**What is needed:** Set down the entries once more, exactly as they are written.
────────────────────
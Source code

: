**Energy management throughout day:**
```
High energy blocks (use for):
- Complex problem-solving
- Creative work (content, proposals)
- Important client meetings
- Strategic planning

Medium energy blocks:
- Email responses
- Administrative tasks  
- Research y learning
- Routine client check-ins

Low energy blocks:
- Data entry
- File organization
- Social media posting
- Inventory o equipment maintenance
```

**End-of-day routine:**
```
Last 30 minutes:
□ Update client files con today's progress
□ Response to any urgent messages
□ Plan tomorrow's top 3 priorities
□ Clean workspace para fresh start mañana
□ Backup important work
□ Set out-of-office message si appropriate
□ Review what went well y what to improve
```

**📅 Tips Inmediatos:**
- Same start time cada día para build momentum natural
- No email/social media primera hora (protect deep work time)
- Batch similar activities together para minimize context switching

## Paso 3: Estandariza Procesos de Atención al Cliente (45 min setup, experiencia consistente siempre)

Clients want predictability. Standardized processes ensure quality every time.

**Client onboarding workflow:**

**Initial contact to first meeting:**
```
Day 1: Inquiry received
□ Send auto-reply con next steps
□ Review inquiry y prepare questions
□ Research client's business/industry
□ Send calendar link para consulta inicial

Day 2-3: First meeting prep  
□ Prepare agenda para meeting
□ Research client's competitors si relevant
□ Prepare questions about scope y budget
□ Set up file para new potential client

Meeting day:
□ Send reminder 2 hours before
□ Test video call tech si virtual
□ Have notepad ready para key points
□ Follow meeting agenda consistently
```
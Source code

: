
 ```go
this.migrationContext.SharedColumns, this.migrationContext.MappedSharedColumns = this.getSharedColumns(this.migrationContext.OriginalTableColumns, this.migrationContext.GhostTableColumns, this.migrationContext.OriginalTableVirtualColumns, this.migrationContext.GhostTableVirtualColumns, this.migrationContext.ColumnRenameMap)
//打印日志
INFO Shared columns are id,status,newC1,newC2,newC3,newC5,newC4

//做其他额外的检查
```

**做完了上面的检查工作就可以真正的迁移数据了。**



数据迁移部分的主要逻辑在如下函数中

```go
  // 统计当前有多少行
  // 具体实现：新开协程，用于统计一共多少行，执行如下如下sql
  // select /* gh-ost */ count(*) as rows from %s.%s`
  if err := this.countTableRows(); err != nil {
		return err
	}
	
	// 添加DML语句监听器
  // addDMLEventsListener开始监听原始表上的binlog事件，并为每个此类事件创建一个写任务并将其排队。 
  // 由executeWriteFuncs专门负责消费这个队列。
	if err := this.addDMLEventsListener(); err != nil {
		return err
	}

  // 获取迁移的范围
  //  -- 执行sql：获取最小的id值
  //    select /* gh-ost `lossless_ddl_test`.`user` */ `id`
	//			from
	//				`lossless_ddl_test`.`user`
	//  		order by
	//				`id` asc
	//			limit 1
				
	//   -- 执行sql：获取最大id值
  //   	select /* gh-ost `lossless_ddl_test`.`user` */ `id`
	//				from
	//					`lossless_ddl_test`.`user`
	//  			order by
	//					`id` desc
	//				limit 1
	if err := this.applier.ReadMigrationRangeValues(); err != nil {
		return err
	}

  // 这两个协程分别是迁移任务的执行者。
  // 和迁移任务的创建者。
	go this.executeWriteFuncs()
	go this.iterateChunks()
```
────────────────────
**Task response:**
Source code

:**Energy management throughout day:**
```
High energy blocks (use for):
- Complex problem-solving
- Creative work (content, proposals)
- Important client meetings
- Strategic planning

Medium energy blocks:
- Email responses
- Administrative tasks  
- Research y learning
- Routine client check-ins

Low energy blocks:
- Data entry
- File organization
- Social media posting
- Inventory o equipment maintenance
```

**End-of-day routine:**
```
Last 30 minutes:
□ Update client files con today's progress
□ Response to any urgent messages
□ Plan tomorrow's top 3 priorities
□ Clean workspace para fresh start mañana
□ Backup important work
□ Set out-of-office message si appropriate
□ Review what went well y what to improve
```

**📅 Tips Inmediatos:**
- Same start time cada día para build momentum natural
- No email/social media primera hora (protect deep work time)
- Batch similar activities together para minimize context switching

## Paso 3: Estandariza Procesos de Atención al Cliente (45 min setup, experiencia consistente siempre)

Clients want predictability. Standardized processes ensure quality every time.

**Client onboarding workflow:**

**Initial contact to first meeting:**
```
Day 1: Inquiry received
□ Send auto-reply con next steps
□ Review inquiry y prepare questions
□ Research client's business/industry
□ Send calendar link para consulta inicial

Day 2-3: First meeting prep  
□ Prepare agenda para meeting
□ Research client's competitors si relevant
□ Prepare questions about scope y budget
□ Set up file para new potential client

Meeting day:
□ Send reminder 2 hours before
□ Test video call tech si virtual
□ Have notepad ready para key points
□ Follow meeting agenda consistently
```
Source code

:
 ```go
this.migrationContext.SharedColumns, this.migrationContext.MappedSharedColumns = this.getSharedColumns(this.migrationContext.OriginalTableColumns, this.migrationContext.GhostTableColumns, this.migrationContext.OriginalTableVirtualColumns, this.migrationContext.GhostTableVirtualColumns, this.migrationContext.ColumnRenameMap)
//打印日志
INFO Shared columns are id,status,newC1,newC2,newC3,newC5,newC4

//做其他额外的检查
```

**做完了上面的检查工作就可以真正的迁移数据了。**



数据迁移部分的主要逻辑在如下函数中

```go
  // 统计当前有多少行
  // 具体实现：新开协程，用于统计一共多少行，执行如下如下sql
  // select /* gh-ost */ count(*) as rows from %s.%s`
  if err := this.countTableRows(); err != nil {
		return err
	}
	
	// 添加DML语句监听器
  // addDMLEventsListener开始监听原始表上的binlog事件，并为每个此类事件创建一个写任务并将其排队。 
  // 由executeWriteFuncs专门负责消费这个队列。
	if err := this.addDMLEventsListener(); err != nil {
		return err
	}

  // 获取迁移的范围
  //  -- 执行sql：获取最小的id值
  //    select /* gh-ost `lossless_ddl_test`.`user` */ `id`
	//			from
	//				`lossless_ddl_test`.`user`
	//  		order by
	//				`id` asc
	//			limit 1
				
	//   -- 执行sql：获取最大id值
  //   	select /* gh-ost `lossless_ddl_test`.`user` */ `id`
	//				from
	//					`lossless_ddl_test`.`user`
	//  			order by
	//					`id` desc
	//				limit 1
	if err := this.applier.ReadMigrationRangeValues(); err != nil {
		return err
	}

  // 这两个协程分别是迁移任务的执行者。
  // 和迁移任务的创建者。
	go this.executeWriteFuncs()
	go this.iterateChunks()
```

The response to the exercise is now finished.